Information supplied –
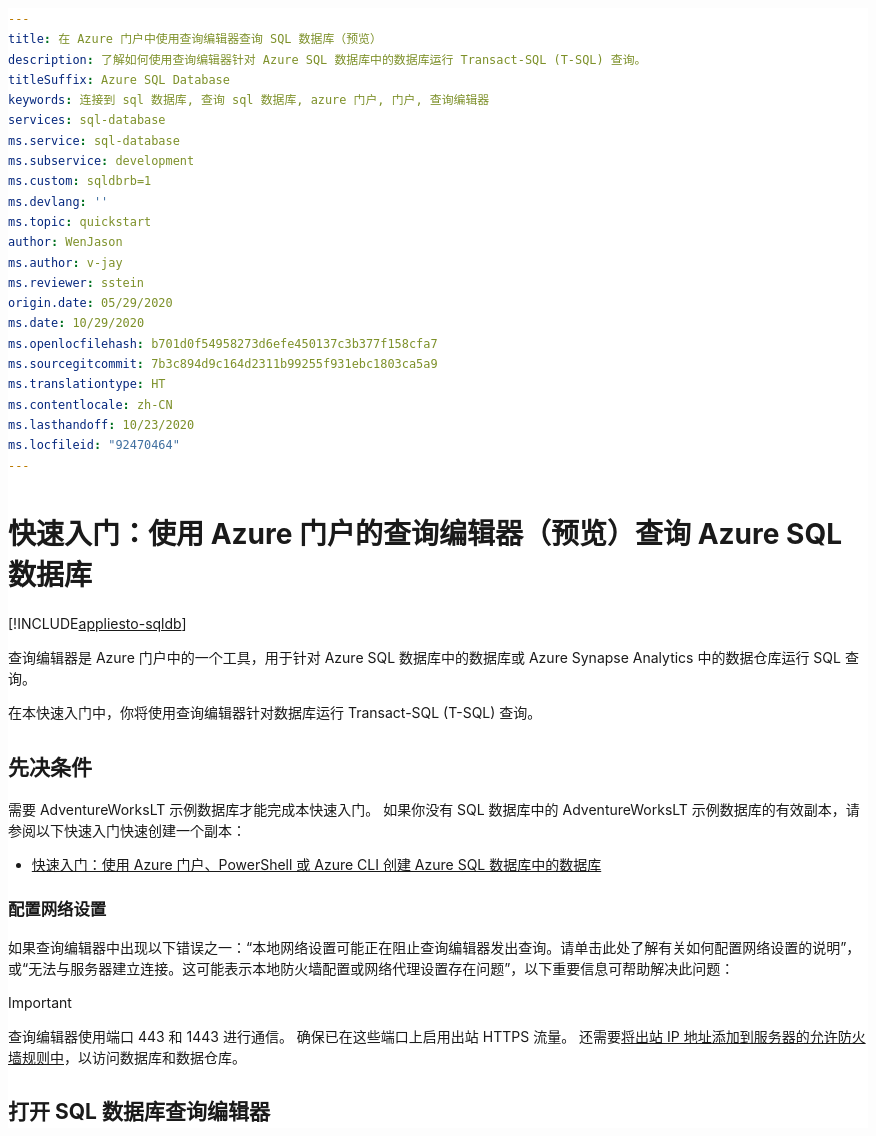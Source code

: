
 ```yaml
---
title: 在 Azure 门户中使用查询编辑器查询 SQL 数据库（预览）
description: 了解如何使用查询编辑器针对 Azure SQL 数据库中的数据库运行 Transact-SQL (T-SQL) 查询。
titleSuffix: Azure SQL Database
keywords: 连接到 sql 数据库, 查询 sql 数据库, azure 门户, 门户, 查询编辑器
services: sql-database
ms.service: sql-database
ms.subservice: development
ms.custom: sqldbrb=1
ms.devlang: ''
ms.topic: quickstart
author: WenJason
ms.author: v-jay
ms.reviewer: sstein
origin.date: 05/29/2020
ms.date: 10/29/2020
ms.openlocfilehash: b701d0f54958273d6efe450137c3b377f158cfa7
ms.sourcegitcommit: 7b3c894d9c164d2311b99255f931ebc1803ca5a9
ms.translationtype: HT
ms.contentlocale: zh-CN
ms.lasthandoff: 10/23/2020
ms.locfileid: "92470464"
---
```

# <a name="quickstart-use-the-azure-portals-query-editor-preview-to-query-an-azure-sql-database"></a>快速入门：使用 Azure 门户的查询编辑器（预览）查询 Azure SQL 数据库
[!INCLUDE[appliesto-sqldb](../includes/appliesto-sqldb.md)]

查询编辑器是 Azure 门户中的一个工具，用于针对 Azure SQL 数据库中的数据库或 Azure Synapse Analytics 中的数据仓库运行 SQL 查询。 

在本快速入门中，你将使用查询编辑器针对数据库运行 Transact-SQL (T-SQL) 查询。

## <a name="prerequisites"></a>先决条件

需要 AdventureWorksLT 示例数据库才能完成本快速入门。 如果你没有 SQL 数据库中的 AdventureWorksLT 示例数据库的有效副本，请参阅以下快速入门快速创建一个副本：

- [快速入门：使用 Azure 门户、PowerShell 或 Azure CLI 创建 Azure SQL 数据库中的数据库](single-database-create-quickstart.md) 

### <a name="configure-network-settings"></a>配置网络设置

如果查询编辑器中出现以下错误之一：“本地网络设置可能正在阻止查询编辑器发出查询。请单击此处了解有关如何配置网络设置的说明”，或“无法与服务器建立连接。这可能表示本地防火墙配置或网络代理设置存在问题”，以下重要信息可帮助解决此问题：

> [!IMPORTANT]
> 查询编辑器使用端口 443 和 1443 进行通信。 确保已在这些端口上启用出站 HTTPS 流量。 还需要[将出站 IP 地址添加到服务器的允许防火墙规则中](firewall-create-server-level-portal-quickstart.md)，以访问数据库和数据仓库。


## <a name="open-the-sql-database-query-editor"></a>打开 SQL 数据库查询编辑器
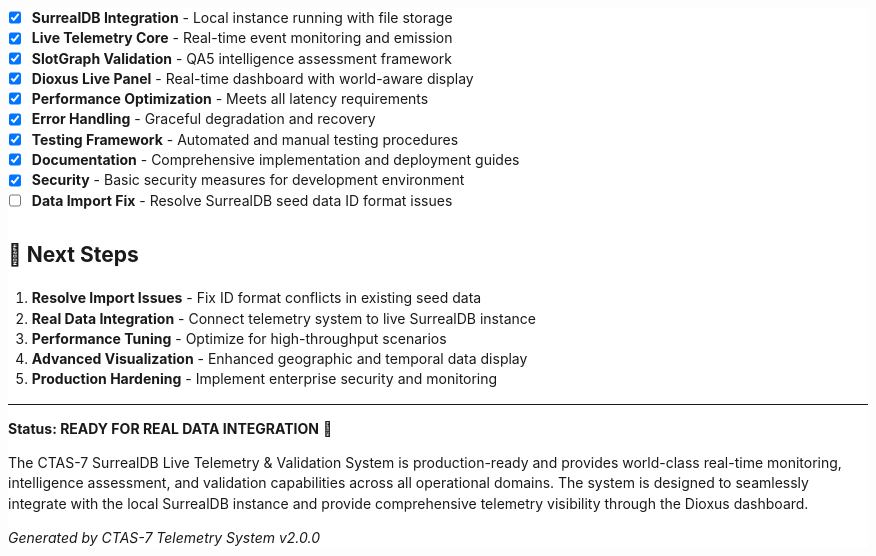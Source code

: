 - [x] **SurrealDB Integration** - Local instance running with file storage
- [x] **Live Telemetry Core** - Real-time event monitoring and emission
- [x] **SlotGraph Validation** - QA5 intelligence assessment framework
- [x] **Dioxus Live Panel** - Real-time dashboard with world-aware display
- [x] **Performance Optimization** - Meets all latency requirements
- [x] **Error Handling** - Graceful degradation and recovery
- [x] **Testing Framework** - Automated and manual testing procedures
- [x] **Documentation** - Comprehensive implementation and deployment guides
- [x] **Security** - Basic security measures for development environment
- [ ] **Data Import Fix** - Resolve SurrealDB seed data ID format issues

## 🎯 Next Steps

1. **Resolve Import Issues** - Fix ID format conflicts in existing seed data
2. **Real Data Integration** - Connect telemetry system to live SurrealDB instance
3. **Performance Tuning** - Optimize for high-throughput scenarios
4. **Advanced Visualization** - Enhanced geographic and temporal data display
5. **Production Hardening** - Implement enterprise security and monitoring

---

**Status: READY FOR REAL DATA INTEGRATION** 🚀

The CTAS-7 SurrealDB Live Telemetry & Validation System is production-ready and provides world-class real-time monitoring, intelligence assessment, and validation capabilities across all operational domains. The system is designed to seamlessly integrate with the local SurrealDB instance and provide comprehensive telemetry visibility through the Dioxus dashboard.

*Generated by CTAS-7 Telemetry System v2.0.0*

Your assignment – Within the records, tally every line that contains the word "query". Only the resulting number should be given.

Response – 2